Previous studies have provided valuable insights on the etiology, management strategies, and outcomes of nephrotic syndrome. “It’s important to note, however, that nephrotic syndrome has been primarily studied through selected prospective studies or disease registries that only enroll a subset of children with biopsy-confirmed nephrotic syndrome,” explains Alan S. Go, MD. “This means these studies may not fully reflect the broader population of children with primary nephrotic syndrome.”

For a study published in PLOS One, Dr. Go and colleagues sought to estimate and characterize the population incidence of pediatric primary nephrotic syndrome. “Unlike previous research, our study describes the population-level frequency over time and the characteristics of children with primary nephrotic syndrome in a real-world healthcare delivery system,” Dr. Go says. The study includes children younger than 18 with proteinuria levels that fell into the nephrotic range in laboratory databases or had a diagnosis of primary nephrotic syndrome in their EHR between 1996 and 2012. Nephrologists reviewed health records for clinical presentation and laboratory and biopsy results to confirm a diagnosis of primary nephrotic syndrome.

Increasing Rates of Primary Nephrotic Syndrome Over Time

A total of 365 cases of confirmed nephrotic syndrome in children were identified in the study, 179 of which had confirmed primary disease that was attributed to presumed minimal change disease (72%), focal segmental glomerulosclerosis (23%), or membranous nephropathy (5%). “We observed 1.47 cases of primary nephrotic syndrome per 100,000 children,” says Dr. Go. “The incidence of all cases increased significantly over the study period, rising from 1.04 per 100,000 person-years in 1996–1999 to 1.88 in 2007–2009 and 1.62 in 2010–2012 (Figure). The incidence of primary nephrotic syndrome due to presumed minimal change disease also increased over time.”

In general, children with primary nephrotic syndrome had few other medical problems, other than a higher frequency of asthma, according to Dr. Go. In addition, most cases were seen in Hispanics (32%) and White patients (26%), followed by Asian/Pacific Islanders (17%) and Black patients (13%). “Children of Hispanic, Asian, or multi-racial descent were overrepresented among children with primary nephrotic syndrome,” Dr. Go notes. “This suggests there may be a higher burden of this condition among certain ethnic minority populations. We were unable to definitively answer this question in our study, but it’s an important finding that should be further explored.”

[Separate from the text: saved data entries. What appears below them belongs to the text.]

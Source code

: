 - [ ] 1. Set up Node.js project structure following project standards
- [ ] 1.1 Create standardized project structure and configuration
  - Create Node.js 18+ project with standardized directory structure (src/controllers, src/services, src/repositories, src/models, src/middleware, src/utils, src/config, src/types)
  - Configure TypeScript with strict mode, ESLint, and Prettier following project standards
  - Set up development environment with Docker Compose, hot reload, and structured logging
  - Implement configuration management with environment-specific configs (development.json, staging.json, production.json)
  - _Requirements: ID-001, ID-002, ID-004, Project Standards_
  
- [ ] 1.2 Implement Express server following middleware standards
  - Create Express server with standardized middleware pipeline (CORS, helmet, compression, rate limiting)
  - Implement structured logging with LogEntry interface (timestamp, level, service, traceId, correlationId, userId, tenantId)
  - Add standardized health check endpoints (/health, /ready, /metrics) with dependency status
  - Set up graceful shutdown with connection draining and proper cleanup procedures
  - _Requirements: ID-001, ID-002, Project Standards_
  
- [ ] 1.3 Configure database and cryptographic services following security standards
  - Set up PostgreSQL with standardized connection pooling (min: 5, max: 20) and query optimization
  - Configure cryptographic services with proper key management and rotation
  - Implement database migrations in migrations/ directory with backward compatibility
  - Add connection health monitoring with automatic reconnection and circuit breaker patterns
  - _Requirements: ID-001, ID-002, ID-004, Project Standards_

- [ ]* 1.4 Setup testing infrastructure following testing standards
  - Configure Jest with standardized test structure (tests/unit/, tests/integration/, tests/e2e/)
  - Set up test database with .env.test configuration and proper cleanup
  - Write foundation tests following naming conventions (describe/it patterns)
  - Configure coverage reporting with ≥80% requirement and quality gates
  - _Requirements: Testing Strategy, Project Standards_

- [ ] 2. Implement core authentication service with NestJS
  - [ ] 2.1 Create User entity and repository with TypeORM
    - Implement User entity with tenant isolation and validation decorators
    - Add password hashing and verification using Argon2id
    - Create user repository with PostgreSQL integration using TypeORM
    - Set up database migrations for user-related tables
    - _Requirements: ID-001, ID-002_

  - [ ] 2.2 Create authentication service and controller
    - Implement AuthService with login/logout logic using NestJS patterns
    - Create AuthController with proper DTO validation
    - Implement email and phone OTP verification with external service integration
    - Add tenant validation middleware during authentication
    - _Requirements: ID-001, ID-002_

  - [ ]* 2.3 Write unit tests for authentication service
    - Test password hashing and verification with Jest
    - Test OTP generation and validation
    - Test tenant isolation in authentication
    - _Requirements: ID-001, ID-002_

Potential to Facilitate Patient Identification & Management Strategies

Dr. Go says the study systematically captured the population burden and characteristics of primary nephrotic syndrome in children within a large healthcare delivery system. “This type of approach could help clinicians and healthcare systems identify children with this condition and facilitate more systematic care and follow-up,” he says. “With the ongoing evolution and maturation of EHR systems, applying these results is increasingly feasible to promote population management of conditions like nephrotic syndrome.”

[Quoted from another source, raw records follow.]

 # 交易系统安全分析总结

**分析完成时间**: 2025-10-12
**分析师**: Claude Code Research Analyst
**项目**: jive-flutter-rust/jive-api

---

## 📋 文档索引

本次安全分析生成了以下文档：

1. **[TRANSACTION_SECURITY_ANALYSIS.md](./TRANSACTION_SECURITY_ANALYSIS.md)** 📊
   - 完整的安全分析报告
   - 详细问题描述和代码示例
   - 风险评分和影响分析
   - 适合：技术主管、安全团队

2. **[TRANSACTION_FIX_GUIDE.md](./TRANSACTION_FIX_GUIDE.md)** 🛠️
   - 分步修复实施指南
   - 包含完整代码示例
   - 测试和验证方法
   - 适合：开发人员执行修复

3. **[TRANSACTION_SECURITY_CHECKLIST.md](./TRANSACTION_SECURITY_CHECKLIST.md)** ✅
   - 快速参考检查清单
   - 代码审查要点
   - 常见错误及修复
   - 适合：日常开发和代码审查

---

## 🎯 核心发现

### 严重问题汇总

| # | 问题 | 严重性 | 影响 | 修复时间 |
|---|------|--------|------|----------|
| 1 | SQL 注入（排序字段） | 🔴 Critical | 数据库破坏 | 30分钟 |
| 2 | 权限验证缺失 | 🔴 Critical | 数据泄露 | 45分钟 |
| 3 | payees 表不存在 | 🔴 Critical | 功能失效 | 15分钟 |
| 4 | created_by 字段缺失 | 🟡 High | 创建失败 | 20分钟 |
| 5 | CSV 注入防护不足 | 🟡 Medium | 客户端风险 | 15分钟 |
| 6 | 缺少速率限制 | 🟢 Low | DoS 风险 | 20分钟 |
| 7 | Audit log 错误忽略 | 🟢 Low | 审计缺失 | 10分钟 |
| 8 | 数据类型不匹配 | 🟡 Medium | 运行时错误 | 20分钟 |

In the future, Dr. Go and colleagues hope to refine the identification process of nephrotic syndrome in EHRs using more automated tactics, such as artificial intelligence, deep learning, and natural language processing. “This would reduce the manual burden of reviewing medical records by electronically applying standardized diagnostic criteria,” he says. “It would also allow us to better characterize the complex etiologies, long-term outcomes, and socioeconomic burden of nephrotic syndrome and to evaluate responses to therapies or interventions within real-world practice settings. Ultimately, we hope to leverage these methods to optimize care for children with primary nephrotic syndrome in more real time at a population level.”